Encerramento: Carta do Recife traz compromissos firmados da 1ª Conferência Regional sobre Determinantes Sociais na Saúde do Nordeste

Isabel Senra, da Secretaria de Gestão Estratégica e Participativa do Ministério da Saúde, e Sinval Brandão Filho, diretor da Fiocruz Pernambuco, fizeram o encerramento do evento (Imagem: Keila Vieira)
Isabel Vilas Boas, do Ministério da Saúde, e Sinval Brandão, diretor da Fiocruz Pernambuco, fizeram o encerramento do evento (Imagens: Keila Vieira)

Após três dias de discussões e debates, chegou ao fim a 1ª Conferência Regional sobre Determinantes Sociais na Saúde do Nordeste. Durante o evento, que aconteceu no Recife, gestores, especialistas e representantes da sociedade civil dialogaram e refletiram sobre as principais demandas do povo nordestino, sob a perspectiva da determinação social na saúde.

No encerramento o coordenador geral do evento e diretor do Centro de Estudos sobre DSS da Escola Nacional de Saúde Pública Sérgio Arouca (ENSP/Fiocruz), Alberto Pellegrini, agradeceu o envolvimento das diversas instituições parceiras na realização da 1ª CRDSS NE: Ministério da Saúde, Conselho Nacional de Secretários de Saúde (Conass), Conselho Nacional de Secretários Municipais de Saúde (Conasems), Organização Pan-Americana da Saúde (Opas), BNDES, Fiocruz Pernambuco, Fiocruz do Rio de Janeiro, Governo de Pernambuco e Prefeitura do Recife. “Estes parceiros garantiram o apoio financeiro, técnico e político necessário para realizar o evento”, frisou.

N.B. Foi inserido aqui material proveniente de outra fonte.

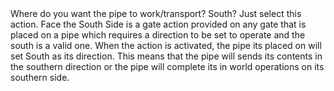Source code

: <lore>
Where do you want the pipe to work/transport? South? Just select this action.
</lore>
<no_lore>
Face the South Side is a gate action provided on any gate that is placed on a pipe which requires a direction to be set to operate and the south is a valid one.
</no_lore>

<chapter name="Setting the Direction"/>
When the action is activated, the pipe its placed on will set South as its direction.
This means that the pipe will sends its contents in the southern direction or the pipe will complete its in world operations on its southern side.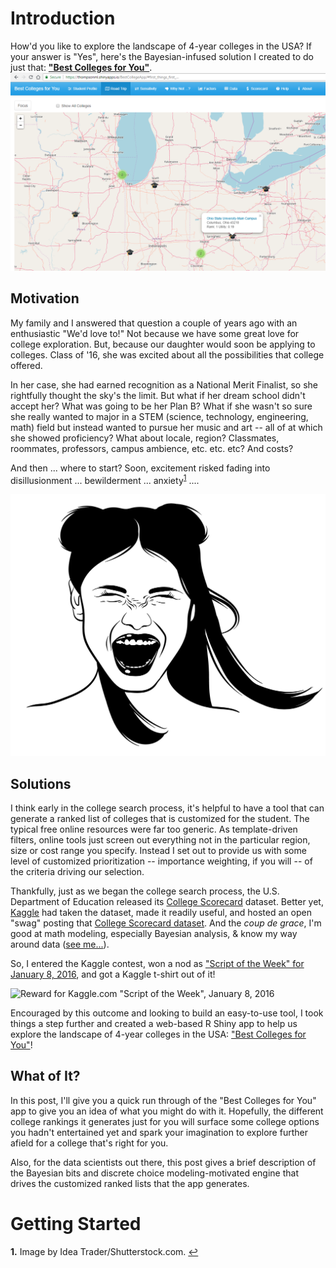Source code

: # Introduction

How'd you like to explore the landscape of 4-year colleges in the USA? If your answer is "Yes", here's the Bayesian-infused solution I created to do just that: [**"Best Colleges for You"**](https://thompsonml.shinyapps.io/BestCollegeApp/).
![A virtual college roadtrip exploring colleges ranked just for you.](BestCollegeApp_roadtrip1.png)

## Motivation

My family and I answered that question a couple of years ago with an enthusiastic "We'd love to!"  Not because we have some great love for college exploration.  But, because our daughter would soon be applying to colleges.  Class of '16, she was excited about all the possibilities that college offered.  

In her case, she had earned recognition as a National Merit Finalist, so she rightfully thought the sky's the limit.  But what if her dream school didn't accept her?  What was going to be her Plan B?  What if she wasn't so sure she really wanted to major in a STEM (science, technology, engineering, math) field but instead wanted to pursue her music and art -- all of at which she showed proficiency?  What about locale, region? Classmates, roommates, professors, campus ambience, etc. etc. etc?  And costs?

And then ... where to start? Soon, excitement risked fading into disillusionment ... bewilderment ... anxiety<sup id="a1">[1](#f1)</sup> ....


![by Idea Trader/Shutterstock.com](https://github.com/apollostream/College_Scorecard/blob/master/shutterstock_701062771.jpg) <!-- .element height="50%" width="50%" -->

## Solutions

I think early in the college search process, it's helpful to have a tool that can generate a ranked list of colleges that is customized for the student.  The typical free online resources were far too generic.  As template-driven filters, online tools just screen out everything not in the particular region, size or cost range you specify. Instead I set out to provide us with some level of customized prioritization -- importance weighting, if you will -- of the criteria driving our selection.  

Thankfully, just as we began the college search process, the U.S. Department of Education released its [College Scorecard](https://collegescorecard.ed.gov/data/) dataset.  Better yet, [Kaggle](https://kaggle.com) had taken the dataset, made it readily useful, and hosted an open "swag" posting that [College Scorecard dataset](https://collegescorecard.ed.gov/data/).  And the *coup de grace*, I'm good at math modeling, especially Bayesian analysis, & know my way around data ([see me...](https://www.linkedin.com/in/mlthomps/)).

So, I entered the Kaggle contest, won a nod as ["Script of the Week" for January 8, 2016](http://blog.kaggle.com/2016/02/19/december-2015-january-2016-scripts-of-the-week/), and got a Kaggle t-shirt out of it!

![Reward for Kaggle.com "Script of the Week", January 8, 2016](http://github.com/apollostream/College_Scorecard/blob/master/kaggle_tshirt.jpg)

Encouraged by this outcome and looking to build an easy-to-use tool, I took things a step further and created a web-based R Shiny app to help us explore the landscape of 4-year colleges in the USA: ["Best Colleges for You"](https://thompsonml.shinyapps.io/BestCollegeApp/)!

## What of It?

In this post, I'll give you a quick run through of the "Best Colleges for You" app to give you an idea of what you might do with it.  Hopefully, the different college rankings it generates just for you will surface some college options you hadn't entertained yet and spark your imagination to explore further afield for a college that's right for you.

Also, for the data scientists out there, this post gives a brief description of the Bayesian bits and discrete choice modeling-motivated engine that drives the customized ranked lists that the app generates.

# Getting Started

<b id="f1">1.</b> Image by Idea Trader/Shutterstock.com. [↩](#a1)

Pellegrini agradeceu, ainda, a todos os palestrantes e debatedores que proporcionaram uma discussão consistente sobre os temas mais relevantes da determinação social da saúde da população do Nordeste.

Durante a cerimônia de encerramento, o diretor da Fiocruz Pernambuco, Sinval Brandão Filho, destacou a importância do evento como contribuição na formulação de políticas públicas que atinjam a população. Brandão também fez a leitura da Carta do Recife, elaborada como desdobramento das discussões realizadas durante o evento. No documento foram pontuados os principais compromissos e recomendações da conferência, reafirmando as necessidades identificadas e colocando as metas discutidas durante a 1ª CRDSS, que abrangem questões como o fortalecimento da participação social, o comprometimento das três esferas de governo, o combate ao racismo e discriminação, o enfrentamento aos impactos da seca e a interação de governo, sociedade civil especialistas.

Maria Inês Barbosa destacou a regionalização das discussões
Maria Inês Barbosa destacou a regionalização das discussões

Representando o Ministério da Saúde, Isabel Vilas Boas reforçou a importância de sempre debater os DSS e da oportunidade de fazê-lo no Nordeste. “Acho que essa discussão dos determinantes sociais na saúde precisa ser enfrentada, precisa ser a base do processo de planejamento da saúde. A CRDSS foi um momento muito importante para isto. Estamos no momento de construção dos planos municipais de saúde e o evento acontecer no Nordeste, com a participação do governo e da sociedade civil é muito importante e pode enriquecer a construção de planos de saúde que estão aí por vir”, afirmou.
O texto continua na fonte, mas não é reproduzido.